Around 120° of phase shift is about the point where most amplifiers would be acceptable in a lot of circuits but, it's still not ideal. 90° or less is pretty good and acceptable.

Op-amps are far from ideal. Here's a simulation of an op-amp that has a 1 MHz unity gain bandwidth and an open loop gain of 1,000,000. X1 is the diff input followed by an open loop gain of 1 million followed by an RC network that limits the BW to 1 MHz. A unity gain buffer follows it: -

Switch SW1 is open circuit hence, there is no feedback. When SW1 closes (later on), it becomes a 10 MΩ resistor. Notice that the phase shift is getting close to -90° by 100 Hz but, if I close the loop to make ×11 amplifier we see this significantly different result: -

Do you see any problems with this closed-loop amplifier given that the resulting output phase shift remains reasonable close to 0° well past 10 kHz? Here's what the input and output look like when driving a 100 Hz 1 volt p-p square wave: -

Do you see any ringing or overshoot on the output? Let's try a 100 kHz square wave: -

No overshoot problems here but, what if I added an extra pole (R3, C2): -

Above 100 kHz, the phase shift is marching towards -180° yet, the overshoot is only somewhat undesirable and, probably liveable-with in many applications. And, as a bonus waveform, here's the closed-loop spectral response for the above: -

And clearly, if you see a peak in the response then, there is bound to be some overshoot but, of course, the open loop response gave us that information.

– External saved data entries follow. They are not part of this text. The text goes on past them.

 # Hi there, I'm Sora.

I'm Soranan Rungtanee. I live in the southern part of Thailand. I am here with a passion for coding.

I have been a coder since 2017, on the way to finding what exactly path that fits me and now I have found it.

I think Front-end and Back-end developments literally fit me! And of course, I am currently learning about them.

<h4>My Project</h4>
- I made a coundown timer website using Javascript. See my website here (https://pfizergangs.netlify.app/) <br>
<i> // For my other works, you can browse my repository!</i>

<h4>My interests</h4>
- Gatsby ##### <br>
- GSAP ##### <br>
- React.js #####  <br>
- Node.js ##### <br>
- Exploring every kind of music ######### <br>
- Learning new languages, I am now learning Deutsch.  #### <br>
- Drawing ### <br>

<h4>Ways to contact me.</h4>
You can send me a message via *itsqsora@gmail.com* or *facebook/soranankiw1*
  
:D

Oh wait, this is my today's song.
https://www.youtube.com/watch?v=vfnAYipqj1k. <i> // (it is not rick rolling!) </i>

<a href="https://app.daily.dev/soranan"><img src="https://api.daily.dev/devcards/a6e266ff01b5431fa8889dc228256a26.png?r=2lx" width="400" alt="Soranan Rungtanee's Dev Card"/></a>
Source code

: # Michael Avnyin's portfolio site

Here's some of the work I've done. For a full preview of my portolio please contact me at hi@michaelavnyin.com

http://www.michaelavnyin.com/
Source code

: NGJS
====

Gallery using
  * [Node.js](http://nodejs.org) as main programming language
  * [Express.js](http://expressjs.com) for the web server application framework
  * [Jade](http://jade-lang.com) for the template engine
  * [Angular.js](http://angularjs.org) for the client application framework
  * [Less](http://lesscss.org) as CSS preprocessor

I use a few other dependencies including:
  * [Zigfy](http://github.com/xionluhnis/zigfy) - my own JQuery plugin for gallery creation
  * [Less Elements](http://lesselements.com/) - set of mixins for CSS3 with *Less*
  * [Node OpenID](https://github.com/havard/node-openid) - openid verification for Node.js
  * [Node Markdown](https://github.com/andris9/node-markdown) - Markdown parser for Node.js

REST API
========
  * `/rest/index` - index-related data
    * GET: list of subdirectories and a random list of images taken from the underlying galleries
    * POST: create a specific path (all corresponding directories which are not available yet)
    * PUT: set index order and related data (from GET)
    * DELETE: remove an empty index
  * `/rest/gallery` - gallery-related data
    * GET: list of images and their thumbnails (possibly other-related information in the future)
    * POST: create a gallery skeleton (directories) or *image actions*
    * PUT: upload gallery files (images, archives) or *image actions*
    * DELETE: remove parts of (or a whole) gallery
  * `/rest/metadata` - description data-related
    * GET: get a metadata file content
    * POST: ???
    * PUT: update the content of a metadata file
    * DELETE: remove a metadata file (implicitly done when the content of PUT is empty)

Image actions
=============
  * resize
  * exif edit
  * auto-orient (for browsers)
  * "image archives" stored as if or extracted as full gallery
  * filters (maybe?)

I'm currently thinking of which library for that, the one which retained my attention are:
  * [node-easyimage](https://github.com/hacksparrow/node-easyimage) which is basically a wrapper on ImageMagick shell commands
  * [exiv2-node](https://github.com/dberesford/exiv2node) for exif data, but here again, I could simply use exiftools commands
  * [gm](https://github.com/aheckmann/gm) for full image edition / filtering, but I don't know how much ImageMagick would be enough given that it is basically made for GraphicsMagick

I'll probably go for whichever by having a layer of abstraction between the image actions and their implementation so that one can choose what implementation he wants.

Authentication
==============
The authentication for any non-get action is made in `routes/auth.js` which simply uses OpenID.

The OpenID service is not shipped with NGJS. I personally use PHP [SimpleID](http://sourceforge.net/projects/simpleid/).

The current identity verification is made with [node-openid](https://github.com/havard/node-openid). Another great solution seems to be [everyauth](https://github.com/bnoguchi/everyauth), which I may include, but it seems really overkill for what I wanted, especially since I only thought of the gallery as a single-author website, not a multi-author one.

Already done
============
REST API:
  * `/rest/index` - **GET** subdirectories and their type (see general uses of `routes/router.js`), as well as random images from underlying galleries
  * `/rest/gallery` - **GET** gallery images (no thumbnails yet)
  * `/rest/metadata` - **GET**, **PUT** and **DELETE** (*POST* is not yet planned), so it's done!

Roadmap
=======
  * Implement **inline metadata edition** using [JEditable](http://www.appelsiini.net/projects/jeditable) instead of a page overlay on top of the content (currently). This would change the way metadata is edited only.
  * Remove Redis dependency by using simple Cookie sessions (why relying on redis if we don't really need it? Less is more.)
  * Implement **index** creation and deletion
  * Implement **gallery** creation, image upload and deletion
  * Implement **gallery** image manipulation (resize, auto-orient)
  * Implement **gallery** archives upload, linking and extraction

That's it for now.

So, in summary, op-amps with significant open-loop phase shift show very little phase change (input to output) when the loop is closed and, even if we really push things by adding an extra pole around 200 kHz, the overshoot is liveable-with for many applications.

Answer 2

An ideal op-amp with infinite gain has infinitesimal input voltage. That does not mean zero input voltage and that’s a crucial distinction. Infinitesimal periodic signals have finite phase (!). It’s the amplitude that’s infinitesimal, and that’s neither zero nor finite by the way.

So there’s no problem in analysis of ideal circuits as long as such analysis uses appropriate mathematical tools. The “op amp input voltage is zero ideally” in closed feedback is a simplification that has too many misleading implications. Your question is a case in point.